Show every line of the material that follows in which the word "مسلم" occurs.

• **SOURCE MATERIAL**
================================

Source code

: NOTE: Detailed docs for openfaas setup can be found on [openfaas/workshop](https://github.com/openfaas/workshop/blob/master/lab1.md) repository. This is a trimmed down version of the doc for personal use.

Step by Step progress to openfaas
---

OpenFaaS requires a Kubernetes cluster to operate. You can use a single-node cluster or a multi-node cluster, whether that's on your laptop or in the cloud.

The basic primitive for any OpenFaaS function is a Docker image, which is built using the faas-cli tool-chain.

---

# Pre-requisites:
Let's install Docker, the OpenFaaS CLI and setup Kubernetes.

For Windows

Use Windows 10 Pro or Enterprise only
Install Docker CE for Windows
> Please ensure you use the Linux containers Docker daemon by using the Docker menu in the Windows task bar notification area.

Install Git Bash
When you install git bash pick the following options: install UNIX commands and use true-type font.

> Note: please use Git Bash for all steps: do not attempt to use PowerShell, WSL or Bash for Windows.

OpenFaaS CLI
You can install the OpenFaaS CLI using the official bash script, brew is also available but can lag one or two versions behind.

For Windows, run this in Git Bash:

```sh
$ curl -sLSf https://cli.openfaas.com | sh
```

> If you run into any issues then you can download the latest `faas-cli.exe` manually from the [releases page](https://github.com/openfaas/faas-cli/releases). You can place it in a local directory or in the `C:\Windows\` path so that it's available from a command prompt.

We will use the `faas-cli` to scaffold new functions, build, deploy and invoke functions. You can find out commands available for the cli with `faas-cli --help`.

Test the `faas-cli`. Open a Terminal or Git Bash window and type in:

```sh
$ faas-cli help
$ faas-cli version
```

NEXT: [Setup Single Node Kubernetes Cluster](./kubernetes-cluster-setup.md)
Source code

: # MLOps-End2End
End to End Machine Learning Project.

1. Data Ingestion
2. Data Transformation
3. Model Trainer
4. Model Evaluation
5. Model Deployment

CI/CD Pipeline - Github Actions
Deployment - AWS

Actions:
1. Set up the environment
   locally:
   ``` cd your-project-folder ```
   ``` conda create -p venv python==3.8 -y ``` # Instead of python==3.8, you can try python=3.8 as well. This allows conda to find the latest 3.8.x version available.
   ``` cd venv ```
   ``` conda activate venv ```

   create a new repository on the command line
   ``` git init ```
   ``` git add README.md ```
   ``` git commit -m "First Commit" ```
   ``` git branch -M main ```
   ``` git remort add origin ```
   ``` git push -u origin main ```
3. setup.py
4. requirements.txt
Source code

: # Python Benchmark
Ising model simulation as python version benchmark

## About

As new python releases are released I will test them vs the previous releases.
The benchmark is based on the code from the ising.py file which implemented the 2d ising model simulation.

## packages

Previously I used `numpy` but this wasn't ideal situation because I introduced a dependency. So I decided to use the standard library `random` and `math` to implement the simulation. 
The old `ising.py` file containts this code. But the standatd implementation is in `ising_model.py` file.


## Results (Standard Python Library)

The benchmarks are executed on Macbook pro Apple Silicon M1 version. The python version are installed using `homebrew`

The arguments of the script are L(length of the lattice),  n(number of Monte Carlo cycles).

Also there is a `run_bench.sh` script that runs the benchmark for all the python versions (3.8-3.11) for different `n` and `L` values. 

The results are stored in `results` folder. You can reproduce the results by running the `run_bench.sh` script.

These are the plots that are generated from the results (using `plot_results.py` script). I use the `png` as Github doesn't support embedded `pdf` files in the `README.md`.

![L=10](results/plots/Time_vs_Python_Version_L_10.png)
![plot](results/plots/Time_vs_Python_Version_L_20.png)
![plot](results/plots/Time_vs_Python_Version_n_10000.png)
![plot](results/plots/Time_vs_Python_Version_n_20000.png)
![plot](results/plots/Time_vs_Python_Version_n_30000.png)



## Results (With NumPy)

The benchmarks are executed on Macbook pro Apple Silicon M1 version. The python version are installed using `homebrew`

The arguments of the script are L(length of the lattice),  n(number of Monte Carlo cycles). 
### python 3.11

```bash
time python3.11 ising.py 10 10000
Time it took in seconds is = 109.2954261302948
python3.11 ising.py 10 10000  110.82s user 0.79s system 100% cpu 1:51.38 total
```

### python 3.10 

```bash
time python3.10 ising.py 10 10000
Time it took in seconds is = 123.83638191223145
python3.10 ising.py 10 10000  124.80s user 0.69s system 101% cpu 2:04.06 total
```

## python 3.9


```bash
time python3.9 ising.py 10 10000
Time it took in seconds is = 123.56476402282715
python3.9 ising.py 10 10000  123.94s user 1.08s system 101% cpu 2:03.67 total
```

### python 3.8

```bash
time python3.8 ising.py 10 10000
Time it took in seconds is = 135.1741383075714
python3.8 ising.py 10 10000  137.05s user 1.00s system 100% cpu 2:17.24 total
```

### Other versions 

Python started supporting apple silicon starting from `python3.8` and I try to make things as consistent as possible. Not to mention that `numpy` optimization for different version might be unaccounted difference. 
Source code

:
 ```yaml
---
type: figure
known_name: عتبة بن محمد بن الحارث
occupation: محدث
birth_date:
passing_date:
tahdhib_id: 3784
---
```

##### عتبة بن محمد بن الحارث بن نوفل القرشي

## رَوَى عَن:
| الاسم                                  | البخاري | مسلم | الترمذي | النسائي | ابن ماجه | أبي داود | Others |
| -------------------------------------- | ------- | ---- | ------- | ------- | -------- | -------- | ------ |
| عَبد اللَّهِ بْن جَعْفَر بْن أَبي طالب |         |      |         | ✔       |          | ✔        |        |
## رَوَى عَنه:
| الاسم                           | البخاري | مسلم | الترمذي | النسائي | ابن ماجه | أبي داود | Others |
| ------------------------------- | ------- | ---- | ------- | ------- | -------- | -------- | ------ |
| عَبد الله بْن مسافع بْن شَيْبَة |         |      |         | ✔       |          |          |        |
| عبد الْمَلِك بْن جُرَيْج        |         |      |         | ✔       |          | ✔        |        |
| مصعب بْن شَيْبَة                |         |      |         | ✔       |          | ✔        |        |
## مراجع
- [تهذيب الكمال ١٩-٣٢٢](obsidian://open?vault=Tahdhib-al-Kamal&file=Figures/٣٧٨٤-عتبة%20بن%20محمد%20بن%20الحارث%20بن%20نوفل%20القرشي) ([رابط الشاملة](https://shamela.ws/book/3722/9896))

================================

• **RESULT FOR THIS TASK**
| الاسم                                  | البخاري | مسلم | الترمذي | النسائي | ابن ماجه | أبي داود | Others |
| الاسم                           | البخاري | مسلم | الترمذي | النسائي | ابن ماجه | أبي داود | Others |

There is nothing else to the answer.